If you have trouble loading and viewing datasets try the following:

  • Reduce the number of tracks.
  • For sequence alignments, adjust data-loading parameters as outlined in Manage Data Tracks.

Hosted Genomes

The following genome assemblies are currently provided by default: Human hg19, Human hg18, and Mouse mm9. IGV for iPad hosted genomes are accessed through Broad Institute Servers and originate from assemblies at the University of California Santa Cruz (UCSC) as summarized in the table. 

Hosted Genome Assembly and Original Source Release Name Notes
Human hg19

UCSC hg19 (GCA_000001405.1), February 2009

UCSC Genome Bioinformatics

Genome Reference Consortium GRCh37

Starting with hg19, the human genome sequence is provided by the Genome Reference Consortium (GRC). Their goal is to correct the small number of regions in the reference that are currently misrepresented, to close as many remaining gaps as possible, and to produce alternative assemblies of structurally variant loci as needed. Sequencing credits are listed by chromosome here. For updated information on the human genome go to the National Human Genome Research Institute (NHGRI) website.

Human hg18

UCSC hg18 (NCBI build 36.1), March 2006

UCSC Genome Bioinformatics

NCBI Build 36.1

Prior to hg19, the human genome sequence data were generated by laboratories belonging to the Human Genome Sequencing Consortium.
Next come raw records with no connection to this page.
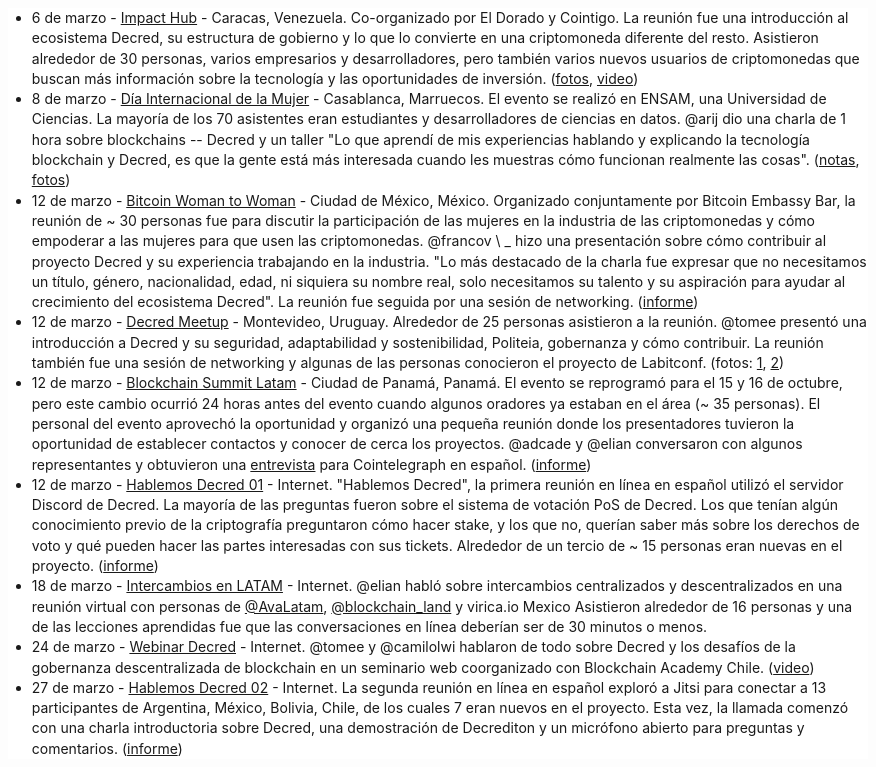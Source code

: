 - 6 de marzo - [Impact Hub](https://www.eventbrite.com/e/decred-meetup-impact-hub-caracas-venezuela-tickets-97159680219) - Caracas, Venezuela. Co-organizado por El Dorado y Cointigo. La reunión fue una introducción al ecosistema Decred, su estructura de gobierno y lo que lo convierte en una criptomoneda diferente del resto. Asistieron alrededor de 30 personas, varios empresarios y desarrolladores, pero también varios nuevos usuarios de criptomonedas que buscan más información sobre la tecnología y las oportunidades de inversión. ([fotos](https://twitter.com/Decred_ES/status/1236337867095343104), [video](https://twitter.com/Decred_ES/status/1236340242698752001))
- 8 de marzo - [Día Internacional de la Mujer](https://www.meetup.com/GDGCasablanca/events/268661463/) - Casablanca, Marruecos. El evento se realizó en ENSAM, una Universidad de Ciencias. La mayoría de los 70 asistentes eran estudiantes y desarrolladores de ciencias en datos. @arij dio una charla de 1 hora sobre blockchains -- Decred y un taller "Lo que aprendí de mis experiencias hablando y explicando la tecnología blockchain y Decred, es que la gente está más interesada cuando les muestras cómo funcionan realmente las cosas". ([notas](https://matrix.to/#/!aNPTuiryMFmdMQWUzb:decred.org/$158374584733992NOIMZ:decred.org), [fotos](https://www.flickr.com/photos/187387360@N04/albums/72157713440754483))
- 12 de marzo - [Bitcoin Woman to Woman](https://twitter.com/bitcoinemb/status/1233500964566523911) - Ciudad de México, México. Organizado conjuntamente por Bitcoin Embassy Bar, la reunión de ~ 30 personas fue para discutir la participación de las mujeres en la industria de las criptomonedas y cómo empoderar a las mujeres para que usen las criptomonedas. @francov \ _ hizo una presentación sobre cómo contribuir al proyecto Decred y su experiencia trabajando en la industria. "Lo más destacado de la charla fue expresar que no necesitamos un título, género, nacionalidad, edad, ni siquiera su nombre real, solo necesitamos su talento y su aspiración para ayudar al crecimiento del ecosistema Decred". La reunión fue seguida por una sesión de networking. ([informe](https://github.com/decredcommunity/events/blob/master/reports/20200312-bitcoin-woman-to-woman-mexico-city-mexico.md))
- 12 de marzo - [Decred Meetup](https://www.meetup.com/es-ES/BitcoinBlockchainUruguay/events/269160706/) - Montevideo, Uruguay. Alrededor de 25 personas asistieron a la reunión. @tomee presentó una introducción a Decred y su seguridad, adaptabilidad y sostenibilidad, Politeia, gobernanza y cómo contribuir. La reunión también fue una sesión de networking y algunas de las personas conocieron el proyecto de Labitconf. (fotos: [1](https://twitter.com/ivarese/status/1238628854379536389), [2](https://twitter.com/cryptorc_tech/status/1241081659669315585))
- 12 de marzo - [Blockchain Summit Latam](https://twitter.com/Decred_ES/status/1237552322596593665) - Ciudad de Panamá, Panamá. El evento se reprogramó para el 15 y 16 de octubre, pero este cambio ocurrió 24 horas antes del evento cuando algunos oradores ya estaban en el área (~ 35 personas). El personal del evento aprovechó la oportunidad y organizó una pequeña reunión donde los presentadores tuvieron la oportunidad de establecer contactos y conocer de cerca los proyectos. @adcade y @elian conversaron con algunos representantes y obtuvieron una [entrevista](https://es.cointelegraph.com/news/decred-how-does-your-development-continue-during-the-bear-market) para Cointelegraph en español. ([informe](https://github.com/decredcommunity/events/blob/master/reports/20200312-blockchain-summit-latam-meetup-panama-city-panama.md))
- 12 de marzo - [Hablemos Decred 01](https://twitter.com/Decred_ES/status/1238242352306614273) - Internet. "Hablemos Decred", la primera reunión en línea en español utilizó el servidor Discord de Decred. La mayoría de las preguntas fueron sobre el sistema de votación PoS de Decred. Los que tenían algún conocimiento previo de la criptografía preguntaron cómo hacer stake, y los que no, querían saber más sobre los derechos de voto y qué pueden hacer las partes interesadas con sus tickets. Alrededor de un tercio de ~ 15 personas eran nuevas en el proyecto. ([informe](https://github.com/decredcommunity/events/blob/master/reports/20200312-hablemosdecred-01-internet.md))
- 18 de marzo - [Intercambios en LATAM](https://twitter.com/Decred_ES/status/1240428280756310018) - Internet. @elian habló sobre intercambios centralizados y descentralizados en una reunión virtual con personas de [@AvaLatam](https://twitter.com/AvaLatam), [@blockchain_land](https://twitter.com/blockchain_land) y virica.io Mexico Asistieron alrededor de 16 personas y una de las lecciones aprendidas fue que las conversaciones en línea deberían ser de 30 minutos o menos.
- 24 de marzo - [Webinar Decred](https://www.meetup.com/es-ES/blockacademycl/events/269108758/) - Internet. @tomee y @camilolwi hablaron de todo sobre Decred y los desafíos de la gobernanza descentralizada de blockchain en un seminario web coorganizado con Blockchain Academy Chile. ([video](https://www.youtube.com/watch?v=U07ZL_qFAQM))
- 27 de marzo - [Hablemos Decred 02](https://twitter.com/Decred_ES/status/1243214184793485314) - Internet. La segunda reunión en línea en español exploró a Jitsi para conectar a 13 participantes de Argentina, México, Bolivia, Chile, de los cuales 7 eran nuevos en el proyecto. Esta vez, la llamada comenzó con una charla introductoria sobre Decred, una demostración de Decrediton y un micrófono abierto para preguntas y comentarios. ([informe](https://github.com/decredcommunity/events/blob/master/reports/20200327-hablemosdecred-02-internet.md))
The credits are the same as for hg19.

Mouse mm9

UCSC mm9 (NCBI build 37), July 2007

UCSC Genome Bioinformatics

NCBI Build 37

The initial 3X coverage of the mouse genome was by the Mouse Sequencing Consortium, now known as the Mouse Genome Sequencing Consortium (MGSC), and is acknowledged here. The publication titled Initial sequencing and comparative analysis of the mouse genome is featured in a special 2002 Nature mouse genome issue.

Public Data Tracks

Default genes track.  When you select a hosted reference genome, IGV automatically loads the corresponding Genes track which is based on RefSeq annotations.

  • Boxed exons, arrowed introns, arrowed directionality, and gene symbols are represented.
  • New tracks are added to the top, and the Genes track is shifted downwards.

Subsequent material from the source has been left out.